I'm trying to split a string in R using strsplit and a perl regex. The string consists of various alphanumeric tokens separated by periods or hyphens, e.g "WXYZ-AB-A4K7-01A-13B-J29Q-10". I want to split the string:
- wherever a hyphen appears.
- wherever a period appears.
- between the second and third character of a token that is exactly 3 characters long and consists of 2 digits followed by 1 capital letter, e.g
"01A"produces["01", "A"](but"012A","B1A","0A1", and"01A2"are not split).
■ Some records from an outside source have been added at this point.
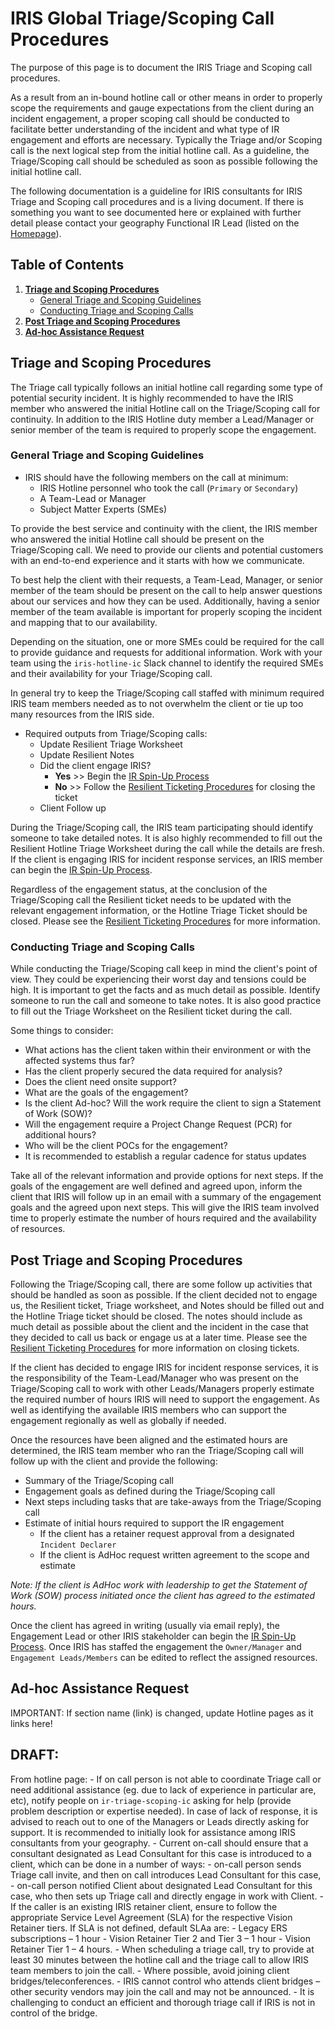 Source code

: 

# IRIS Global Triage/Scoping Call Procedures

The purpose of this page is to document the IRIS Triage and Scoping call procedures.

As a result from an in-bound hotline call or other means in order to properly scope the requirements and gauge expectations from the client during an incident engagement, a proper scoping call should be conducted to facilitate better understanding of the incident and what type of IR engagement and efforts are necessary. Typically the Triage and/or Scoping call is the next logical step from the initial hotline call. As a guideline, the Triage/Scoping call should be scheduled as soon as possible following the initial hotline call.

The following documentation is a guideline for IRIS consultants for IRIS Triage and Scoping call procedures and is a living document. If there is something you want to see documented here or explained with further detail please contact your geography Functional IR Lead (listed on the [Homepage](https://github.ibm.com/IRIS-NA/DFIR-wiki/blob/master/Home.md)).

## Table of Contents

 1. [**Triage and Scoping Procedures**](#triage-and-scoping-procedures)
	 - [General Triage and Scoping Guidelines](#general-triage-and-scoping-guidelines)
	 - [Conducting Triage and Scoping Calls](#conducting-triage-and-scoping-calls)    
 2. [**Post Triage and Scoping Procedures**](#post-triage-and-scoping-procedures) 
 3. [**Ad-hoc Assistance Request**](#Ad-hoc-Assistance-Request)

## Triage and Scoping Procedures
The Triage call typically follows an initial hotline call regarding some type of potential security incident. It is highly recommended to have the IRIS member who answered the initial Hotline call on the Triage/Scoping call for continuity. In addition to the IRIS Hotline duty member a Lead/Manager or senior member of the team is required to properly scope the engagement. 

### General Triage and Scoping Guidelines

 - IRIS should have the following members on the call at minimum:
	 - IRIS Hotline personnel who took the call (`Primary` or `Secondary`)
	 - A Team-Lead or Manager 
	 - Subject Matter Experts (SMEs) 

To provide the best service and continuity with the client, the IRIS member who answered the initial Hotline call should be present on the Triage/Scoping call. We need to provide our clients and potential customers with an end-to-end experience and it starts with how we communicate.

To best help the client with their requests, a Team-Lead, Manager, or senior member of the team should be present on the call to help answer questions about our services and how they can be used. Additionally, having a senior member of the team available is important for properly scoping the incident and mapping that to our availability.

Depending on the situation, one or more SMEs could be required for the call to provide guidance and requests for additional information. Work with your team using the `iris-hotline-ic` Slack channel to identify the required SMEs and their availability for your Triage/Scoping call.

In general try to keep the Triage/Scoping call staffed with minimum required IRIS team members needed as to not overwhelm the client or tie up too many resources from the IRIS side. 

 - Required outputs from Triage/Scoping calls:
	 - Update Resilient Triage Worksheet
	 - Update Resilient Notes
	 - Did the client engage IRIS?
		- **Yes**	>> Begin the [IR Spin-Up Process](https://github.ibm.com/IRIS-NA/DFIR-wiki/wiki/DFIR-SpinUp)
		- **No**	>> Follow the [Resilient Ticketing Procedures](https://github.ibm.com/IRIS-NA/DFIR-wiki/wiki/DFIR-Resilient) for closing the ticket
	- Client Follow up
	
During the Triage/Scoping call, the IRIS team participating should identify someone to take detailed notes. It is also highly recommended to fill out the Resilient Hotline Triage Worksheet during the call while the details are fresh. If the client is engaging IRIS for incident response services, an IRIS member can begin the [IR Spin-Up Process](https://github.ibm.com/IRIS-NA/DFIR-wiki/wiki/DFIR-SpinUp). 

Regardless of the engagement status, at the conclusion of the Triage/Scoping call the Resilient ticket needs to be updated with the relevant engagement information, or the Hotline Triage Ticket should be closed. Please see the [Resilient Ticketing Procedures](https://github.ibm.com/IRIS-NA/DFIR-wiki/wiki/DFIR-Resilient) for more information.

### Conducting Triage and Scoping Calls
While conducting the Triage/Scoping call keep in mind the client's point of view. They could be experiencing their worst day and tensions could be high. It is important to get the facts and as much detail as possible. Identify someone to run the call and someone to take notes. It is also good practice to fill out the Triage Worksheet on the Resilient ticket during the call. 

Some things to consider:

 - What actions has the client taken within their environment or with the affected systems thus far?
 - Has the client properly secured the data required for analysis?
 - Does the client need onsite support?
 - What are the goals of the engagement?
 - Is the client Ad-hoc? Will the work require the client to sign a Statement of Work (SOW)?
 - Will the engagement require a Project Change Request (PCR) for additional hours?
 - Who will be the client POCs for the engagement?
 - It is recommended to establish a regular cadence for status updates

Take all of the relevant information and provide options for next steps. If the goals of the engagement are well defined and agreed upon, inform the client that IRIS will follow up in an email with a summary of the engagement goals and the agreed upon next steps. This will give the IRIS team involved time to properly estimate the number of hours required and the availability of resources. 

## Post Triage and Scoping Procedures
Following the Triage/Scoping call, there are some follow up activities that should be handled as soon as possible. If the client decided not to engage us, the Resilient ticket, Triage worksheet, and Notes should be filled out and the Hotline Triage ticket should be closed. The notes should include as much detail as possible about the client and the incident in the case that they decided to call us back or engage us at a later time. Please see the [Resilient Ticketing Procedures](https://github.ibm.com/IRIS-NA/DFIR-wiki/wiki/DFIR-Resilient) for more information on closing tickets.

If the client has decided to engage IRIS for incident response services, it is the responsibility of the Team-Lead/Manager who was present on the Triage/Scoping call to work with other Leads/Managers  properly estimate the required number of hours IRIS will need to support the engagement. As well as identifying the available IRIS members who can support the engagement regionally as well as globally if needed.

Once the resources have been aligned and the estimated hours are determined, the IRIS team member who ran the Triage/Scoping call will follow up with the client and provide the following:

 - Summary of the Triage/Scoping call
 - Engagement goals as defined during the Triage/Scoping call
 - Next steps including tasks that are take-aways from the Triage/Scoping call
 - Estimate of initial hours required to support the IR engagement
	 - If the client has a retainer request approval from a designated `Incident Declarer`
	 - If the client is AdHoc request written agreement to the scope and estimate

*Note: If the client is AdHoc work with leadership to get the Statement of Work (SOW) process initiated once the client has agreed to the estimated hours.*

Once the client has agreed in writing (usually via email reply), the Engagement Lead or other IRIS stakeholder can begin the [IR Spin-Up Process](https://github.ibm.com/IRIS-NA/DFIR-wiki/wiki/DFIR-SpinUp). Once IRIS has staffed the engagement the `Owner/Manager` and `Engagement Leads/Members` can be edited to reflect the assigned resources.

## Ad-hoc Assistance Request
IMPORTANT: If section name (link) is changed, update Hotline pages as it links here!

## DRAFT:
From hotline page:
	- If on call person is not able to coordinate Triage call or need additional assistance (eg. due to lack of experience in particular are, etc), notify people on `ir-triage-scoping-ic` asking for help (provide problem description or expertise needed). In case of lack of response, it is advised to reach out to one of the Managers or Leads directly asking for support. It is recommended to initially look for assistance among IRIS consultants from your geography. 
	- Current on-call should ensure that a consultant designated as Lead Consultant for this case is introduced to a client, which can be done in a number of ways:
		- on-call person sends Triage call invite, and then on call introduces Lead Consultant for this case,
		- on-call person notified Client about designated Lead Consultant for this case, who then sets up Triage call and directly engage in work with Client.
	- If the caller is an existing IRIS retainer client, ensure to follow the appropriate Service Level Agreement (SLA) for the respective Vision Retainer tiers. If SLA is not defined, default SLAa are:
		- Legacy ERS subscriptions – 1 hour
		- Vision Retainer Tier 2 and Tier 3 – 1 hour
		- Vision Retainer Tier 1 – 4 hours.
	- When scheduling a triage call, try to provide at least 30 minutes between the hotline call and the triage call to allow IRIS team members to join the call. 
	- Where possible, avoid joining client bridges/teleconferences.
		- IRIS cannot control who attends client bridges – other security vendors may join the call and may not be announced.
		- It is challenging to conduct an efficient and thorough triage call if IRIS is not in control of the bridge.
For example, "WXYZ-AB-A4K7-01A-13B-J29Q-10" should produce ["WXYZ", "AB", "01", "A", "13", "B", "J29Q", "10"].
My current regex is ((?<=[-.]\\d{2})(?=[A-Z][-.]))|[.-] and it works perfectly in this online regex tester.
Furthermore, the two parts of the alternative, ((?<=[-.]\\d{2})(?=[A-Z][-.])) and [.-], both serve to split the string as intended in R, when they are used separately:
#correctly splits on periods and hyphens
strsplit("WXYZ-AB-A4K7-01A-13B-J29Q-10", "[.-]", perl=T)
[[1]]
[1] "WXYZ" "AB" "A4K7" "01A" "13B" "J29Q" "10"
#correctly splits tokens where a letter follows two digits
strsplit("WXYZ-AB-A4K7-01A-13B-J29Q-10", "((?<=[-.]\\d{2})(?=[A-Z][-.]))", perl=T)
[[1]]
[1] "WXYZ-AB-A4K7-01" "A-13" "B-J29Q-10"
But when I try and combine them using an alternative, the second regex stops working, and the string is only split on periods and hyphens:
#only second alternative is used
strsplit("WXYZ-AB-A4K7-01A-13B-J29Q-10", "((?<=[-.]\\d{2})(?=[A-Z][-.]))|[.-]", perl=T)
[[1]]
[1] "WXYZ" "AB" "A4K7" "01A" "13B" "J29Q" "10"
Why is this happening? Is it a problem with my regex, or with strsplit? How can I achieve the desired behavior?
Desired output:
## [[1]]
## [1] "WXYZ" "AB" "A4K7" "01" "A" "13" "B" "J29Q" "10"